2012 Winefest attracts crowd with eye on buying
“Normally we finish around the third week of October but this year everything is early,” said Janes, moving around the tanks of crushed grapes fermenting in her winery on 32 Road. “I think we might get our last grapes sometime in the next two weeks.”
Pulling the protective cover from a vat of shiraz grapes, she grabbed what looked like a four-foot long stainless steel potato masher and began pushing the dark-red and purple cap of grape skins down into the fermenting wine.
“I have to punch these guys down so don’t get splattered,” she cautioned a visitor stand nearby. Punching down immerses the floating cap, keeping the wine and skins in contact, allowing the wine to extract color and flavors and prevents the cap from drying.

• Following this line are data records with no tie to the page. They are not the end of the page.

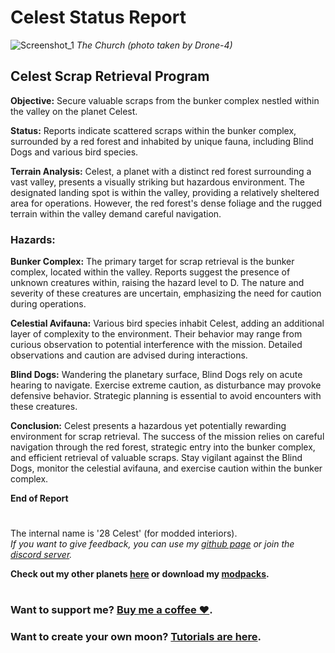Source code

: # Celest Status Report
![Screenshot_1](https://raw.githubusercontent.com/sfDesat/Orion/main/Screenshots/Screenshot%202.png "Screenshot%202")
_The Church (photo taken by Drone-4)_

## **Celest Scrap Retrieval Program**

**Objective:** Secure valuable scraps from the bunker complex nestled within the valley on the planet Celest.

**Status:** Reports indicate scattered scraps within the bunker complex, surrounded by a red forest and inhabited by unique fauna, including Blind Dogs and various bird species.

**Terrain Analysis:**
Celest, a planet with a distinct red forest surrounding a vast valley, presents a visually striking but hazardous environment. The designated landing spot is within the valley, providing a relatively sheltered area for operations. However, the red forest's dense foliage and the rugged terrain within the valley demand careful navigation.

### **Hazards:**

**Bunker Complex:**
The primary target for scrap retrieval is the bunker complex, located within the valley. Reports suggest the presence of unknown creatures within, raising the hazard level to D. The nature and severity of these creatures are uncertain, emphasizing the need for caution during operations.

**Celestial Avifauna:**
Various bird species inhabit Celest, adding an additional layer of complexity to the environment. Their behavior may range from curious observation to potential interference with the mission. Detailed observations and caution are advised during interactions.

**Blind Dogs:**
Wandering the planetary surface, Blind Dogs rely on acute hearing to navigate. Exercise extreme caution, as disturbance may provoke defensive behavior. Strategic planning is essential to avoid encounters with these creatures.

**Conclusion:**
Celest presents a hazardous yet potentially rewarding environment for scrap retrieval. The success of the mission relies on careful navigation through the red forest, strategic entry into the bunker complex, and efficient retrieval of valuable scraps. Stay vigilant against the Blind Dogs, monitor the celestial avifauna, and exercise caution within the bunker complex.

**End of Report**

# 

The internal name is '28 Celest' (for modded interiors).  
_If you want to give feedback, you can use my [github page](https://github.com/sfDesat/Celest/issues) or join the [discord server](https://discord.gg/UVJx7F8mJY)._

**Check out my other planets [here](https://thunderstore.io/c/lethal-company/p/sfDesat/) or download my [modpacks](https://thunderstore.io/c/lethal-company/p/sfDesat/?section=modpacks).**
#
### Want to support me? [Buy me a coffee ❤️](https://www.buymeacoffee.com/sfdesat).
### Want to create your own moon? [Tutorials are here](https://sfdesat.github.io/).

“I have to do this two to three times a day for the next seven to nine days,” Janes said, steadily working her way around the frothing vat until everything was mashed down.
Several winemakers have said visitors to the Colorado Mountain Winefest on Sept. 15 came ready to spend, in contrast to 2011.

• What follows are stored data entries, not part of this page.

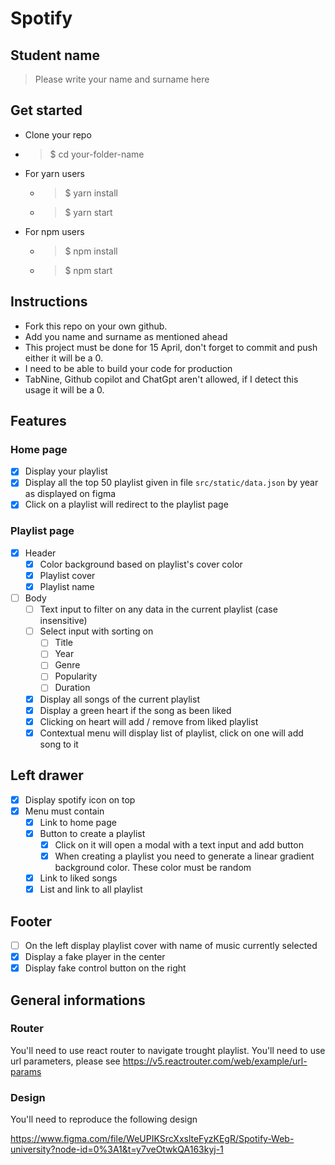 # Spotify

## Student name

> Please write your name and surname here

## Get started

-   Clone your repo
-   > $ cd your-folder-name
-   For yarn users
    -   > $ yarn install
    -   > $ yarn start
-   For npm users
    -   > $ npm install
    -   > $ npm start

## Instructions

-   Fork this repo on your own github.
-   Add you name and surname as mentioned ahead
-   This project must be done for 15 April, don't forget to commit and push either it will be a 0.
-   I need to be able to build your code for production
-   TabNine, Github copilot and ChatGpt aren't allowed, if I detect this usage it will be a 0.

## Features

### Home page

-   [X] Display your playlist
-   [X] Display all the top 50 playlist given in file `src/static/data.json` by year as displayed on figma
-   [X] Click on a playlist will redirect to the playlist page

### Playlist page

-   [X] Header 
    -   [X] Color background based on playlist's cover color
    -   [X] Playlist cover
    -   [X] Playlist name
-   [ ] Body
    -   [ ] Text input to filter on any data in the current playlist (case insensitive)
    -   [ ] Select input with sorting on 
        -   [ ] Title
        -   [ ] Year
        -   [ ] Genre
        -   [ ] Popularity
        -   [ ] Duration 
    -   [X] Display all songs of the current playlist
    -   [X] Display a green heart if the song as been liked
    -   [X] Clicking on heart will add / remove from liked playlist
    -   [X] Contextual menu will display list of playlist, click on one will add song to it

## Left drawer

-   [X] Display spotify icon on top
-   [X] Menu must contain
    -   [X] Link to home page
    -   [X] Button to create a playlist
        -   [X] Click on it will open a modal with a text input and add button
        -   [X] When creating a playlist you need to generate a linear gradient background color. These color must be random
    -   [X] Link to liked songs
    -   [X] List and link to all playlist

## Footer

-   [ ] On the left display playlist cover with name of music currently selected
-   [X] Display a fake player in the center
-   [X] Display fake control button on the right

## General informations

### Router

You'll need to use react router to navigate trought playlist. You'll need to use url parameters, please see 
https://v5.reactrouter.com/web/example/url-params

### Design

You'll need to reproduce the following design

https://www.figma.com/file/WeUPIKSrcXxslteFyzKEgR/Spotify-Web-university?node-id=0%3A1&t=y7veOtwkQA163kyj-1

“People were in a buying mood and seemed more focused on dry reds, which would have been why Doug (Vogel at Reeder Mesa Winery) did so well,” Janes said.
Two of Doug Vogel’s Reeder Mesa Winery products, the 2009 Cab/Syrah blend and the just-released 2010 Petit Verdot, both of which won silver medals in the Best of Fest wine competition, were being poured in the VIP tent and Vogel said that spurred the sales of those wines.
“Once the buzz started, I sold out and had to go back to the park and bring back an extra 10 to 12 cases,” said Vogel, adding he saw “twice the sales this year” compared to 2011.
Brook Web, co-owner of Mesa Park Vineyards on East Orchard Mesa, said this year her booth ran out of Barn Owl Red, which earlier had won a gold medal at the Mesa County Fair.
“We had to go get more, which is a nice problem to have,” she said.
Over at the Boulder Creek Winery tent, owner Mike Thompson found himself running short of wine late in the day.
“I brought over 50 cases of wine this year, more than what I had last year, and sold out by three,” said Thompson, who also noticed more visitors from out of state, particularly Wyoming and California. “We brought two whites, a blush and three reds and the reds definitely had no problem selling.”
Not all of the buying action was during Winefest. It seems many visitors still prefer to taste at the Winefest and buy at the wineries.
Jenne Baldwin-Eaton, winemaker for Plum Creek Cellars, said they sold less wine this year during Winefest but made up for it in the tasting room. “We’ve been pretty busy today and that’s a good thing,” she said. “We sold more wine last year (during Winefest) but people definitely were in a buying mood on Sunday.”
Jesse Diner at Colterris Winery tasting room on East Orchard Mesa agreed. “We’ve been pretty busy today,” she said, watching as a gaggle of seven bicyclists rode out to resume their late-September jaunt along the Palisade Fruit and Wine Byway. “As long as the weather stays nice, I think we’ll stay busy.”